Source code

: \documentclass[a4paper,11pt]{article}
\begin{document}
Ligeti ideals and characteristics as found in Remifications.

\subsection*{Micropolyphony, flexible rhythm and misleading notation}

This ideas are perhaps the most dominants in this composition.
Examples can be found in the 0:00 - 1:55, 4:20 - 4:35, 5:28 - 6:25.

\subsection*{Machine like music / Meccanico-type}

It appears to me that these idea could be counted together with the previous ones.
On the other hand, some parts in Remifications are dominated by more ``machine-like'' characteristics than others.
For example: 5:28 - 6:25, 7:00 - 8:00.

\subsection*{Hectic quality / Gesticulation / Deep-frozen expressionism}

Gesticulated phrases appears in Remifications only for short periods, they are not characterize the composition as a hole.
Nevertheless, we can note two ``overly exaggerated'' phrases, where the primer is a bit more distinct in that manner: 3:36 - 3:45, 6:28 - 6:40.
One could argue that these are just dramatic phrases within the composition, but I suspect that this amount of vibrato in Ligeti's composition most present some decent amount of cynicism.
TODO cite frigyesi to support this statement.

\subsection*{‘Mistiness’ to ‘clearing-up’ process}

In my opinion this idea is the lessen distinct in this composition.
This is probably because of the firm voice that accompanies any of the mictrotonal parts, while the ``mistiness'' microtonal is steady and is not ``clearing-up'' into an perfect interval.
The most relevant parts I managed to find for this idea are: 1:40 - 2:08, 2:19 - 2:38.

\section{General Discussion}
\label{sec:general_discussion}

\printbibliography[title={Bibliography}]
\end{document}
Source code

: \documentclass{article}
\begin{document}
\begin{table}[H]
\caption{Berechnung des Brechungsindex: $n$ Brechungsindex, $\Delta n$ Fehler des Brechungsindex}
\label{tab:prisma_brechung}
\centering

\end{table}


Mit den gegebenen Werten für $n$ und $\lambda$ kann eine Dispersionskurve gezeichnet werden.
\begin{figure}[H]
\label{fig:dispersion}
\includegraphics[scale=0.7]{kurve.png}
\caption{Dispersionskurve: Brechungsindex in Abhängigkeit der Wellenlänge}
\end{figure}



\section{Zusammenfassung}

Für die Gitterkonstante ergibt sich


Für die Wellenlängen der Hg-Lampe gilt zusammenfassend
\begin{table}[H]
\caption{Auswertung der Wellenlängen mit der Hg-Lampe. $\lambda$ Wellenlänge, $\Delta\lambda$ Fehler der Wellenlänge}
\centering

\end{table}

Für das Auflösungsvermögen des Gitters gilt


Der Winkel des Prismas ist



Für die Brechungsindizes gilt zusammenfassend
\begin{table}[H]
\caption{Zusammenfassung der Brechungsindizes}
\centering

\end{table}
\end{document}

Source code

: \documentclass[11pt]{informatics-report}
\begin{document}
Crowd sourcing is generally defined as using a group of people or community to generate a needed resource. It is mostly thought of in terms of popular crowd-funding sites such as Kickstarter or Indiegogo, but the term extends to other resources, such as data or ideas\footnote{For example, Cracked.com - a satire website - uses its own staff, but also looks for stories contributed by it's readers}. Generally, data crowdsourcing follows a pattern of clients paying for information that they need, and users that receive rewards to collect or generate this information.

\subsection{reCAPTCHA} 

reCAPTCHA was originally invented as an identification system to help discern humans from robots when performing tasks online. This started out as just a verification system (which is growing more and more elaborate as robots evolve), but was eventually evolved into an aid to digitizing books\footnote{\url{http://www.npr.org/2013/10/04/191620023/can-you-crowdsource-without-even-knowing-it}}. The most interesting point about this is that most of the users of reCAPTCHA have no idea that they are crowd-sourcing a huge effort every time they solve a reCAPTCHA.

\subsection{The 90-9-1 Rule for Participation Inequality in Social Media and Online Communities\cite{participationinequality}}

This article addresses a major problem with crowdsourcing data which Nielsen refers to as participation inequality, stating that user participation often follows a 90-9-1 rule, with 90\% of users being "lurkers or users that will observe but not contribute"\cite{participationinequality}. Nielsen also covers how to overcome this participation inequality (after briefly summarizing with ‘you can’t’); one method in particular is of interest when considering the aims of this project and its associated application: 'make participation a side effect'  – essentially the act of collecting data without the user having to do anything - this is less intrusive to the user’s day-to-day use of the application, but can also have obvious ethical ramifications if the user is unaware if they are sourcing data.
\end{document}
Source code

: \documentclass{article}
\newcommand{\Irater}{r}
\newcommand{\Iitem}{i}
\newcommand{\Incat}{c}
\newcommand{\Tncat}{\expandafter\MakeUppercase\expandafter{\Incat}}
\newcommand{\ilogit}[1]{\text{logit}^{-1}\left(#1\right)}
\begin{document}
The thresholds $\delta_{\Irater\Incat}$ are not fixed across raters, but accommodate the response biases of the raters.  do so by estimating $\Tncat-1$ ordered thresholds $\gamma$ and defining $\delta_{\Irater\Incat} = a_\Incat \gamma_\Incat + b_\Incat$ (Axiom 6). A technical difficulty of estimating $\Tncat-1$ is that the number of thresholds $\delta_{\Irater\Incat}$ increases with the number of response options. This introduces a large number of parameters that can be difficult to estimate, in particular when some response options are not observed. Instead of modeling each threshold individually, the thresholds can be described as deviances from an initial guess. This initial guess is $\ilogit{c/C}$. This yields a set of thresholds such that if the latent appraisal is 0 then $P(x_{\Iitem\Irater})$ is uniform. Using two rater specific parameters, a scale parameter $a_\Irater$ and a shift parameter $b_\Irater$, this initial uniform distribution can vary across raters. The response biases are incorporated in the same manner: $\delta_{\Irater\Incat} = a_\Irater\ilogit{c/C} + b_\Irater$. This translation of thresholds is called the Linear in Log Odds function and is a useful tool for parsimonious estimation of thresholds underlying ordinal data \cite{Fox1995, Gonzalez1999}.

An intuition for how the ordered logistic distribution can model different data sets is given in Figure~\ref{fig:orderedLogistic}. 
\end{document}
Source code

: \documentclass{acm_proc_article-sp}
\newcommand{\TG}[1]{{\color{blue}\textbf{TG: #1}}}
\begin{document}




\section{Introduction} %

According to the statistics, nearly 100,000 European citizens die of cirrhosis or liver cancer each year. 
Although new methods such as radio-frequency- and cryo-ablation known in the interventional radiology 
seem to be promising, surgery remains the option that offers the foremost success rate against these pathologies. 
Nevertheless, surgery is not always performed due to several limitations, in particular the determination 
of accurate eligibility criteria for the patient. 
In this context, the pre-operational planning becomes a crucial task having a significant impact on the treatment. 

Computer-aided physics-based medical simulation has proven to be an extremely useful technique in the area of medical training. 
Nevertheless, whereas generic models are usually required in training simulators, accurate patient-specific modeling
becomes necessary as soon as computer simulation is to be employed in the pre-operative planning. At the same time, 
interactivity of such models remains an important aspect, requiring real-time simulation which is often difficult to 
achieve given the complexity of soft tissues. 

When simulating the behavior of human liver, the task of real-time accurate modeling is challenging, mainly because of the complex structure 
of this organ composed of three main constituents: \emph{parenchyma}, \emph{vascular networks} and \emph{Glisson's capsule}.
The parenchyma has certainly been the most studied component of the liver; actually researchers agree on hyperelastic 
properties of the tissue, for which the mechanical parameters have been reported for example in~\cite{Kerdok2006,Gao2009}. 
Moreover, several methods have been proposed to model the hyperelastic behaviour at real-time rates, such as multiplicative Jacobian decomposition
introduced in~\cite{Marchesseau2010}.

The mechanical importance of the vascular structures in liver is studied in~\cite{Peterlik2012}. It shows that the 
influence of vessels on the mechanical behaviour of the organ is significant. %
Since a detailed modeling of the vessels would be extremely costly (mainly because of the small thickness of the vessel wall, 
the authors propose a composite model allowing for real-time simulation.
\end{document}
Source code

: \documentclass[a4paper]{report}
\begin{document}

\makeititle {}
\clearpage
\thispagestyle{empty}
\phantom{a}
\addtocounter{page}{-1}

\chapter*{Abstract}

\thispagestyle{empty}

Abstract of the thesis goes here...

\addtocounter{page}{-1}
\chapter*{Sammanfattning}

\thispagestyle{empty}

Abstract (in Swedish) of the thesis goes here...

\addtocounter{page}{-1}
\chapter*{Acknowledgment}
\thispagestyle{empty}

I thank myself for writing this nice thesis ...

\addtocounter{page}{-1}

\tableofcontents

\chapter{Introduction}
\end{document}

WHAT THE EXERCISE ASKS. Look above for every line with the word "mechanical" and copy it.

RESPONSE TO THIS EXERCISE.
properties of the tissue, for which the mechanical parameters have been reported for example in~\cite{Kerdok2006,Gao2009}. 
The mechanical importance of the vascular structures in liver is studied in~\cite{Peterlik2012}. It shows that the 
influence of vessels on the mechanical behaviour of the organ is significant. %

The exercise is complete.